Goal of the exercise:
Please repeat the lines below, exactly and only, from the one that holds "- *FirstWorkbookCustomization*xlsx: representa" through the one that holds "hoja de cálculo en el diseñador".
_ _ _ _
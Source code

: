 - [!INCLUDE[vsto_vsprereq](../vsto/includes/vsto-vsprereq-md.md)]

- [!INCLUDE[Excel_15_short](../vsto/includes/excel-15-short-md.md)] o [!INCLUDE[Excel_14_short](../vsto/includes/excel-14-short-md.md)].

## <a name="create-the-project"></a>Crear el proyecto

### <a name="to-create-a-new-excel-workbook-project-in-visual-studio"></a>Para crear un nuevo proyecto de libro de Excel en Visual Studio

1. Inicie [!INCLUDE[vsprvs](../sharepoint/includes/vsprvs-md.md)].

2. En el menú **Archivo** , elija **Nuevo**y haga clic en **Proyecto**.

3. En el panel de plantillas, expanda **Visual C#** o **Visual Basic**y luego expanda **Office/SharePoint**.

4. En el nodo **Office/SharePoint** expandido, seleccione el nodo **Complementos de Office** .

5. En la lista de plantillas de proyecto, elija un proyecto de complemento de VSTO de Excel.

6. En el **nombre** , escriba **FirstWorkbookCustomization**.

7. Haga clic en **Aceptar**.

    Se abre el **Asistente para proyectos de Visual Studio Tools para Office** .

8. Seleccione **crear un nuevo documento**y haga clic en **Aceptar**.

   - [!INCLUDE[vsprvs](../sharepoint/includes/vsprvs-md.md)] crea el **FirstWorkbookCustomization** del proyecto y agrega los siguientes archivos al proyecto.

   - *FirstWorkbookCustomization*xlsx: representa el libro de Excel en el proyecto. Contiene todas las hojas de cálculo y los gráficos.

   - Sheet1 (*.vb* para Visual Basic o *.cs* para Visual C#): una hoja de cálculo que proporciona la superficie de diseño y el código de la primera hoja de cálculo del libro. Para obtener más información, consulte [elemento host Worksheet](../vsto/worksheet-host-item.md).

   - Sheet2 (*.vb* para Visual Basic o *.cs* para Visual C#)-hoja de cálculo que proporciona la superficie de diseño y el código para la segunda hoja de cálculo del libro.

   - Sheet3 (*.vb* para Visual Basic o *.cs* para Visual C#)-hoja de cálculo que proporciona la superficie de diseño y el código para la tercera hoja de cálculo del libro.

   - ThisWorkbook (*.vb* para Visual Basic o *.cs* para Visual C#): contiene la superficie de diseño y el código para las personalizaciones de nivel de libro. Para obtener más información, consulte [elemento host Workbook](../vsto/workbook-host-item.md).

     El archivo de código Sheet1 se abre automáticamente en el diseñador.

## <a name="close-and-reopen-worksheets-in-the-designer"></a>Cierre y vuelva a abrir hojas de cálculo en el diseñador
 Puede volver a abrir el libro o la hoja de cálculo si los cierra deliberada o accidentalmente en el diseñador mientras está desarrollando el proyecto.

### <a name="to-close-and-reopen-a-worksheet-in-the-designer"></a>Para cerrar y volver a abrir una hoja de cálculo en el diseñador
_ _ _ _
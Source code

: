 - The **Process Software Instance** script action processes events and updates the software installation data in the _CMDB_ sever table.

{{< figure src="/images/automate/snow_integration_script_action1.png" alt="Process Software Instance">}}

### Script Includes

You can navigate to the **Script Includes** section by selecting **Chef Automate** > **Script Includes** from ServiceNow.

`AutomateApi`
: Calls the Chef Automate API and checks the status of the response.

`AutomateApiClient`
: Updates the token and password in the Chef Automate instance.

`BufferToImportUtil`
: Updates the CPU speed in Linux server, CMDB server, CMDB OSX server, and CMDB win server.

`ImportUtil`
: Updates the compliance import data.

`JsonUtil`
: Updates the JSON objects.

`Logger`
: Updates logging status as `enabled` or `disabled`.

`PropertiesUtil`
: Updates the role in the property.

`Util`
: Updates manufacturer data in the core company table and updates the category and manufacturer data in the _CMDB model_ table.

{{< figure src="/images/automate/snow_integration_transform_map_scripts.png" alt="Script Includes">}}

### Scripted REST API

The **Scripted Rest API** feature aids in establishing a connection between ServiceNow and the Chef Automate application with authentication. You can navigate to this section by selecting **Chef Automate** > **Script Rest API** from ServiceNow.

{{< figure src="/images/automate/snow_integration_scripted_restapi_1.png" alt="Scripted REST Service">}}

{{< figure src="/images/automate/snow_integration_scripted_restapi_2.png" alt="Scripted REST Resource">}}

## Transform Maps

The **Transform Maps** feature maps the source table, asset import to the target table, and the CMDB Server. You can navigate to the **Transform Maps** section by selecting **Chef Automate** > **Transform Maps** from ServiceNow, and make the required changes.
_ _ _ _
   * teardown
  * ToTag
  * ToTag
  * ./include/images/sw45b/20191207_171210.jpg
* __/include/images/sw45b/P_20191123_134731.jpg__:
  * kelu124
_ _ _ _
Your solution:
   - *FirstWorkbookCustomization*xlsx: representa el libro de Excel en el proyecto. Contiene todas las hojas de cálculo y los gráficos.

   - Sheet1 (*.vb* para Visual Basic o *.cs* para Visual C#): una hoja de cálculo que proporciona la superficie de diseño y el código de la primera hoja de cálculo del libro. Para obtener más información, consulte [elemento host Worksheet](../vsto/worksheet-host-item.md).

   - Sheet2 (*.vb* para Visual Basic o *.cs* para Visual C#)-hoja de cálculo que proporciona la superficie de diseño y el código para la segunda hoja de cálculo del libro.

   - Sheet3 (*.vb* para Visual Basic o *.cs* para Visual C#)-hoja de cálculo que proporciona la superficie de diseño y el código para la tercera hoja de cálculo del libro.

   - ThisWorkbook (*.vb* para Visual Basic o *.cs* para Visual C#): contiene la superficie de diseño y el código para las personalizaciones de nivel de libro. Para obtener más información, consulte [elemento host Workbook](../vsto/workbook-host-item.md).

     El archivo de código Sheet1 se abre automáticamente en el diseñador.

## <a name="close-and-reopen-worksheets-in-the-designer"></a>Cierre y vuelva a abrir hojas de cálculo en el diseñador
 Puede volver a abrir el libro o la hoja de cálculo si los cierra deliberada o accidentalmente en el diseñador mientras está desarrollando el proyecto.

### <a name="to-close-and-reopen-a-worksheet-in-the-designer"></a>Para cerrar y volver a abrir una hoja de cálculo en el diseñador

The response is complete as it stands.